SINGAPORE (MNI) – Negotiations are continuing on a deal that would
see new loans for Greece and European intervention in tax collection and
sales of state assets, the Financial Times reported, citing people
involved in the talks.
The paper said the deal would also include more austerity measures
and incentives designed to have private holders of Greek debt
voluntarily extend repayments.
The paper said the new deal would result in the International
Monetary Fund and Eurozone countries lending an additional E30 billion
to E35 billion to the E110 billion promised in the bail-out package
last year. Another E60 bln to E70 bln that is needed could be raised
apart from the loans, the paper quoted officials as saying.

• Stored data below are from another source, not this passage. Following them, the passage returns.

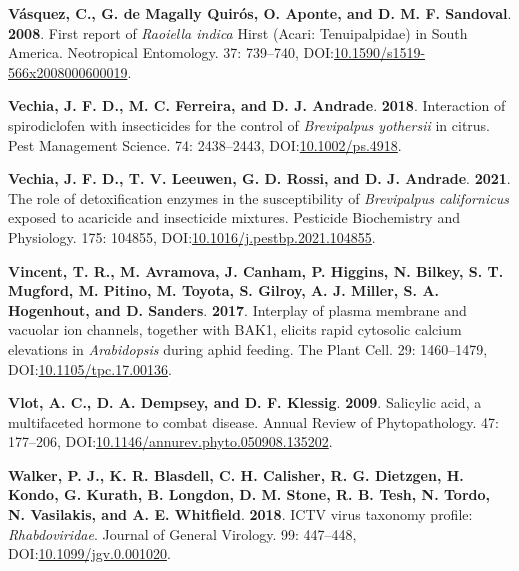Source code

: \documentclass[12pt,final,CPage]{ufthesis}
\newlength{\cslhangindent}
\newenvironment{CSLReferences}[2] %
{%
	\setlength{\parindent}{0pt}
	\ifodd #1 \everypar{\setlength{\hangindent}{\cslhangindent}}\ignorespaces\fi
	\ifnum #2 > 0
	\setlength{\parskip}{#2\baselineskip}
	\fi
}%
{}
\begin{document}
{\begin{CSLReferences}{1}{0}
  \leavevmode{}%
  \textbf{Vásquez, C., G. de Magally Quirós, O. Aponte, and D. M. F. Sandoval}. \textbf{2008}. First report of {\emph{Raoiella indica}} {Hirst} ({Acari}: {Tenuipalpidae}) in {South} {America}. Neotropical Entomology. 37: 739--740, DOI:\href{https://doi.org/10.1590/s1519-566x2008000600019}{10.1590/s1519-566x2008000600019}.

  \leavevmode{}%
  \textbf{Vechia, J. F. D., M. C. Ferreira, and D. J. Andrade}. \textbf{2018}. Interaction of spirodiclofen with insecticides for the control of {\emph{Brevipalpus yothersii}} in citrus. Pest Management Science. 74: 2438--2443, DOI:\href{https://doi.org/10.1002/ps.4918}{10.1002/ps.4918}.

  \leavevmode{}%
  \textbf{Vechia, J. F. D., T. V. Leeuwen, G. D. Rossi, and D. J. Andrade}. \textbf{2021}. The role of detoxification enzymes in the susceptibility of {\emph{Brevipalpus californicus}} exposed to acaricide and insecticide mixtures. Pesticide Biochemistry and Physiology. 175: 104855, DOI:\href{https://doi.org/10.1016/j.pestbp.2021.104855}{10.1016/j.pestbp.2021.104855}.

  \leavevmode{}%
  \textbf{Vincent, T. R., M. Avramova, J. Canham, P. Higgins, N. Bilkey, S. T. Mugford, M. Pitino, M. Toyota, S. Gilroy, A. J. Miller, S. A. Hogenhout, and D. Sanders}. \textbf{2017}. Interplay of plasma membrane and vacuolar ion channels, together with {BAK}1, elicits rapid cytosolic calcium elevations in {\emph{Arabidopsis}} during aphid feeding. The Plant Cell. 29: 1460--1479, DOI:\href{https://doi.org/10.1105/tpc.17.00136}{10.1105/tpc.17.00136}.

  \leavevmode{}%
  \textbf{Vlot, A. C., D. A. Dempsey, and D. F. Klessig}. \textbf{2009}. Salicylic acid, a multifaceted hormone to combat disease. Annual Review of Phytopathology. 47: 177--206, DOI:\href{https://doi.org/10.1146/annurev.phyto.050908.135202}{10.1146/annurev.phyto.050908.135202}.

  \leavevmode{}%
  \textbf{Walker, P. J., K. R. Blasdell, C. H. Calisher, R. G. Dietzgen, H. Kondo, G. Kurath, B. Longdon, D. M. Stone, R. B. Tesh, N. Tordo, N. Vasilakis, and A. E. Whitfield}. \textbf{2018}. {ICTV} virus taxonomy profile: {\emph{Rhabdoviridae}}. Journal of General Virology. 99: 447--448, DOI:\href{https://doi.org/10.1099/jgv.0.001020}{10.1099/jgv.0.001020}.


\end{CSLReferences}}
\end{document}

It said almost every element of the deal now being discussed is
strongly opposed by at least one of the governments or institutions
involved in the talks, and could therefore still unravel.
On Saturday, Governing Council member Nout Wellink said a Greek
debt restructuring would have an impact on the ability of
the European Central Bank to conduct its normal refinancing operations.
Speaking during a panel discussion on financial stability, the head
of the Dutch National Bank said that “in case of a very substantial
haircut” on Greek debt in the context of a restructuring, there might be
“an impact of course on the volume of collateral the Greek banks would
have.”
“And having said that, you all know that in our operations, our
refinancing operations, we need sound counterparties,” he observed. “And
Greek banks might be impacted by a restructuring, and it might be that
under those circumstances it might be necessary to recapitalize them.”
Wellink continued: “But from the perspective of the ECB we need
sound counterparties and adequate collateral… Insofar as a
restructuring has an impact on these two… it has an impact on the
operations of the ECB, that is self-evident.”